Charges sound eerily familiar to Latin American missionaries.
by Deann Alford | posted 5/16/2008 02:51PM
If anti-Americanism was running high in Latin America, disdain for missionaries had soared. Missionaries, one leader said, were Yankee imperialists, "an affront to the indigenous communities and to our national sovereignty." Rumors flew that Bible translators living among remote people groups were mining national resources and spying for the CIA, all under the guise of doing good things for the nation's tribal peoples.
Finally came an ultimatum: The evangelical mission that sends linguists to work among indigenous peoples must leave the country.
But in this case, the leader wasn't Venezuela's President Hugo Chavez, who last week claimed New Tribes Mission (NTM) had committed such abuses and announced his intent to expel them.
The year was 1981. In neighboring Colombia, the Marxist M-19 rebel group cited these among other "reasons" and demanded the exit from Colombia of a Bible translation group unrelated to NTM, the Summer Institute of Linguistics (SIL).
In contrast to the current situation in Venezuela, the M-19 kidnapped SIL translator Chet Bitterman. Six weeks later, Bitterman's body was found draped in one of the guerrilla group's banners in a bus in a parking lot south of Bogota.
On October 12, Chavez spoke at an indigenous gathering marking Columbus Day, which Chavez has renamed "Day of Indigenous Resistance." At the gathering, he demanded that NTM missionaries leave the country, citing a roster of reasons, many of which were similar or identical to the M-19's demands of SIL 24 years ago. The country has also made it difficult for other mission agencies to gain access to the country. In response, the Mormon church has moved its Venezuela missionaries elsewhere.

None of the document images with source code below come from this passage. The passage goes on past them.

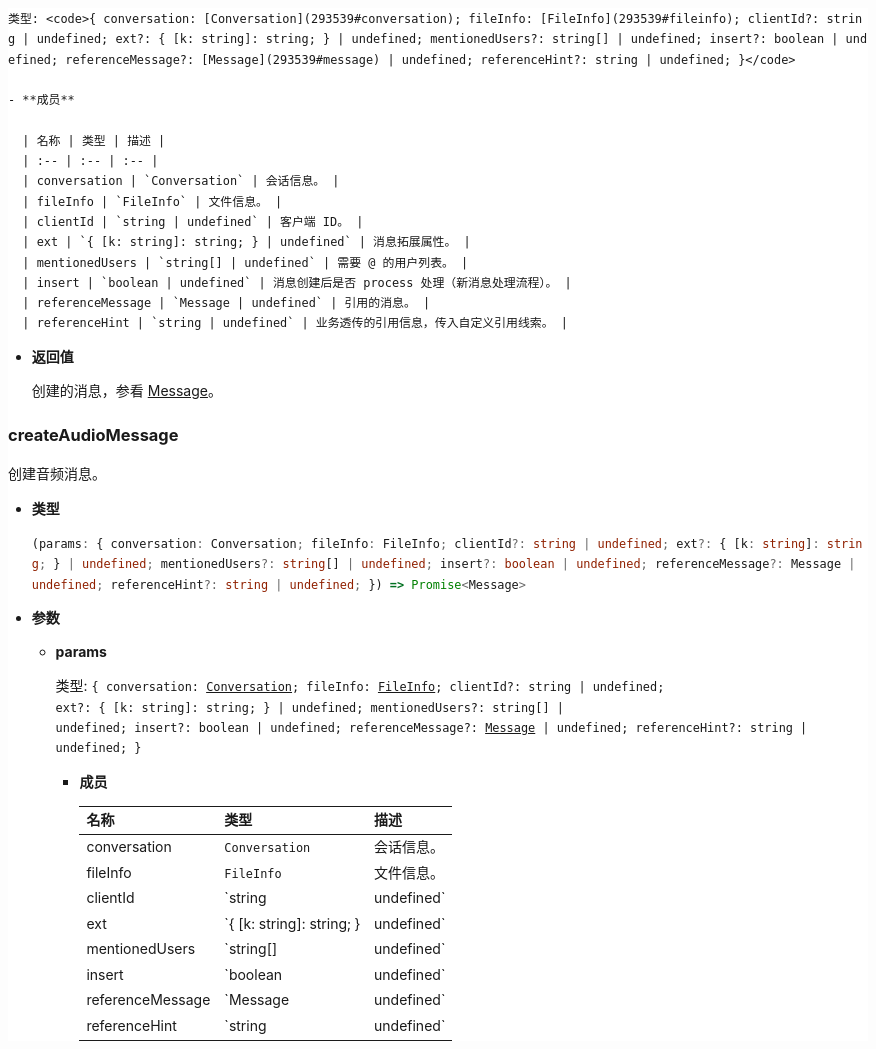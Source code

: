     类型: <code>{ conversation: [Conversation](293539#conversation); fileInfo: [FileInfo](293539#fileinfo); clientId?: string | undefined; ext?: { [k: string]: string; } | undefined; mentionedUsers?: string[] | undefined; insert?: boolean | undefined; referenceMessage?: [Message](293539#message) | undefined; referenceHint?: string | undefined; }</code>

    - **成员**

      | 名称 | 类型 | 描述 |
      | :-- | :-- | :-- |
      | conversation | `Conversation` | 会话信息。 |
      | fileInfo | `FileInfo` | 文件信息。 |
      | clientId | `string | undefined` | 客户端 ID。 |
      | ext | `{ [k: string]: string; } | undefined` | 消息拓展属性。 |
      | mentionedUsers | `string[] | undefined` | 需要 @ 的用户列表。 |
      | insert | `boolean | undefined` | 消息创建后是否 process 处理（新消息处理流程）。 |
      | referenceMessage | `Message | undefined` | 引用的消息。 |
      | referenceHint | `string | undefined` | 业务透传的引用信息，传入自定义引用线索。 |

- **返回值**

  创建的消息，参看 [Message](293539#message)。

### createAudioMessage <span id="multimediaplugin-createaudiomessage"></span> 

创建音频消息。

- **类型**

  ```ts
  (params: { conversation: Conversation; fileInfo: FileInfo; clientId?: string | undefined; ext?: { [k: string]: string; } | undefined; mentionedUsers?: string[] | undefined; insert?: boolean | undefined; referenceMessage?: Message | undefined; referenceHint?: string | undefined; }) => Promise<Message>
  ```

- **参数**

  - **params**

    类型: <code>{ conversation: [Conversation](293539#conversation); fileInfo: [FileInfo](293539#fileinfo); clientId?: string | undefined; ext?: { [k: string]: string; } | undefined; mentionedUsers?: string[] | undefined; insert?: boolean | undefined; referenceMessage?: [Message](293539#message) | undefined; referenceHint?: string | undefined; }</code>

    - **成员**

      | 名称 | 类型 | 描述 |
      | :-- | :-- | :-- |
      | conversation | `Conversation` | 会话信息。 |
      | fileInfo | `FileInfo` | 文件信息。 |
      | clientId | `string | undefined` | 客户端 ID。 |
      | ext | `{ [k: string]: string; } | undefined` | 消息拓展属性。 |
      | mentionedUsers | `string[] | undefined` | 需要 @ 的用户列表。 |
      | insert | `boolean | undefined` | 消息创建后是否 process 处理（新消息处理流程）。 |
      | referenceMessage | `Message | undefined` | 引用的消息。 |
      | referenceHint | `string | undefined` | 业务透传的引用信息，传入自定义引用线索。 |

Both SIL and NTM are evangelical frontier mission groups that translate Scripture into indigenous languages. Both advance literacy among these cultures, and carry out community development, health, and educational projects. Both groups' work is spiritual and developmental, not political. And though SIL has never worked in Venezuela, some news reports on the current NTM crisis have invoked SIL's name, claiming that the two groups are linked and that both have dark, hidden agendas.
Myths about frontier mission groups abound. Among some circles, urban legends about these groups never quite fall out of circulation, every so often resurrecting and recycling with different lives. But some groups and individuals seize on the accusations and view the missionaries with suspicion.
But why?
False accusations
Arthur Lightbody, spokesman for Wycliffe Bible Translators' technical support arm, JAARS, calls it guilt by association. "They see us there, and they see people there with development of resources and think we must be linked," Lightbody said. "It's conjecture because we're working in the same place.
"People don't get why we're there. They don't understand our motivation."
That motivation is fulfilling the Great Commission to make disciples of all nations. To that end, SIL'scalling is to provide Scriptures in the heart languages of people groups that don't have a translation of the Bible.
Anthropologists and others, however, have long resented missionaries' presence among tribal peoples. That's at least in part because of the myth of the noble savage, a worldview popularized by the French philosopher Rousseau. Man, Rousseau held, is good by nature and is only corrupted by civilization and society. It follows, then, that missionaries corrupt the tribal people, ruining their blissful, peaceful, happy lives with notions such as the sinfulness of man and the need for a Savior.